Commercial activities in many parts of Lagos were paralysed on Thursday, March 12 due to the traffic gridlock on the Lagos-Badagry expressway and the Oshodi–Apapa axis of the state. Passengers, especially traders who usually open shops by 10am on Thursdays to observe the compulsory environmental sanitation exercise imposed by the Lagos State government, were stranded. As at noon, the traffic had stretched from Alafia near Orile down to Alakija bus-stop on Lagos- Badagry expressway. Traffic officials had a hard time controlling vehicles, many of who flouted traffic rules – especially on the Mile 2 interchange/bridge where long queue of fuel/container trucks heading towards Apapa ports could be observed moving in snail pace.

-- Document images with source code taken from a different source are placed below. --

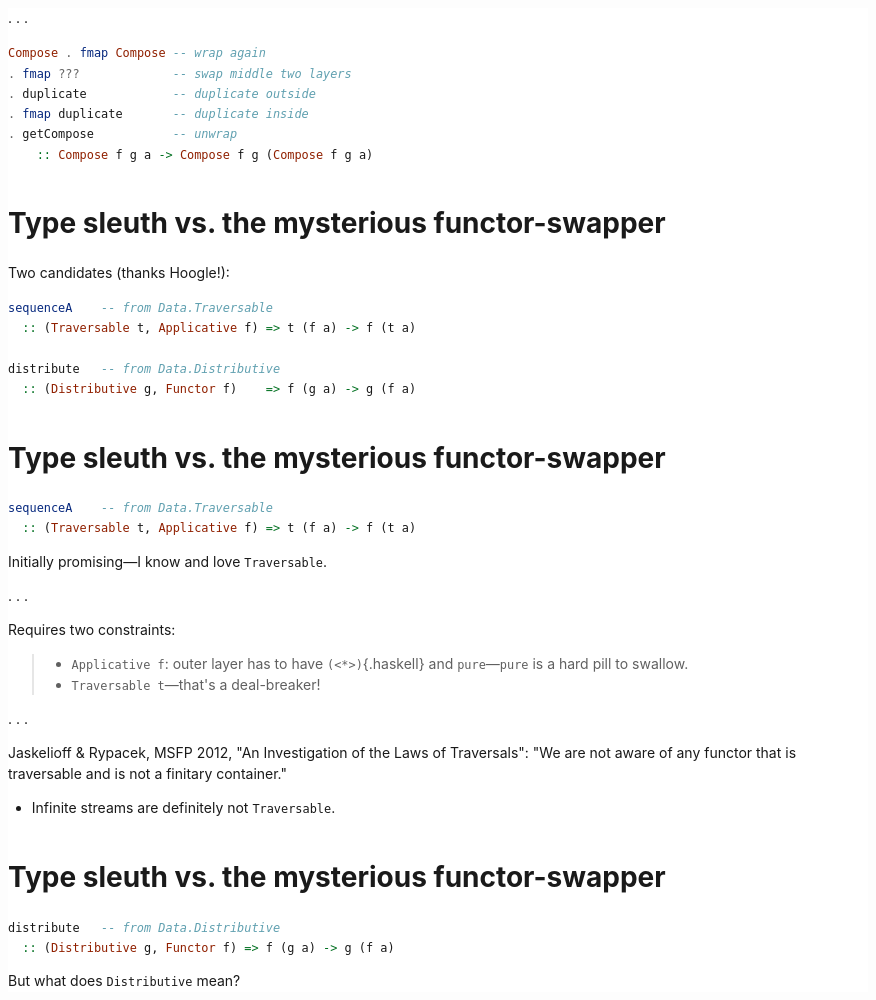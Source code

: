 . . .

```Haskell
Compose . fmap Compose -- wrap again
. fmap ???             -- swap middle two layers
. duplicate            -- duplicate outside
. fmap duplicate       -- duplicate inside
. getCompose           -- unwrap
    :: Compose f g a -> Compose f g (Compose f g a)
```

# Type sleuth vs. the mysterious functor-swapper

Two candidates (thanks Hoogle!):

```Haskell
sequenceA    -- from Data.Traversable
  :: (Traversable t, Applicative f) => t (f a) -> f (t a)

distribute   -- from Data.Distributive
  :: (Distributive g, Functor f)    => f (g a) -> g (f a)
```

# Type sleuth vs. the mysterious functor-swapper

```Haskell
sequenceA    -- from Data.Traversable
  :: (Traversable t, Applicative f) => t (f a) -> f (t a)
```

Initially promising—I know and love `Traversable`.

. . .

Requires two constraints:

> - `Applicative f`: outer layer has to have `(<*>)`{.haskell} and `pure`—`pure` is a hard pill to swallow.
> - `Traversable t`—that's a deal-breaker!

. . .

Jaskelioff & Rypacek, MSFP 2012, "An Investigation of the Laws of Traversals": "We are not aware of any functor that is traversable and is not a finitary container."

- Infinite streams are definitely not `Traversable`.

# Type sleuth vs. the mysterious functor-swapper

```Haskell
distribute   -- from Data.Distributive
  :: (Distributive g, Functor f) => f (g a) -> g (f a)
```

But what does `Distributive` mean?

Frustrated passengers had to trek long distances in search of commercial buses, most of which avoided routes heading towards the traffic. Wasiu Taoheed, a commercial bus driver who plies Okoko-Mile 2 route said he avoided going towards Mile 2 end because his colleague gave him traffic update on the route. The few commercial buses that braved the route increased their fare by 100 percent even as stranded passengers rushed into buses not minding the fare. Ifeanyi Chinagorom, a trader who plies his trade at the Balogun Market on Lagos Island, described the situation as unfortunate saying “this traffic is going to spoil business for us today. Some people that may come to do business with us would decide to postpone coming to the market”.

Several factors were adduced for the excessive traffic including accidents, the on-going road construction on both axis and broken down trucks. A LASTMA Official at Mile 2 said the traffic is a spill over from the gridlock on the Oshodi-Apapa expressway. Damian Chukwuemeka, a clearing and forwarding agent attributed the traffic to the high clearance of containers at the Apapa ports as well as the lifting of fuel products by petrol merchants. The containers, he said, are quickly being cleared by owners before the general elections as many customers, he said were scared of the uncertainty that may follow the elections in about two weeks. “Many customers especially traders are in a rush to clear their products before the elections because they don’t know what might follow the outcome of the elections. That is why you see a lot trucks on the road,” he said.

Many have blamed the heavy gridlock in and around Apapa on the non-utilisation of rail way link in the Ports even as the Nigerian Railway Corporation runs skeletal services from the ports to other parts of the country. The Apapa port railway link was rehabilitated in 2012. Others call for a law prohibiting the movement of trucks and heavy-duty vehicles during rush hours as obtains in some African countries. Many Nigerians believe that traffic in the Lagos metropolis will continue to be a nightmare for Lagosians if these measures were not enforced.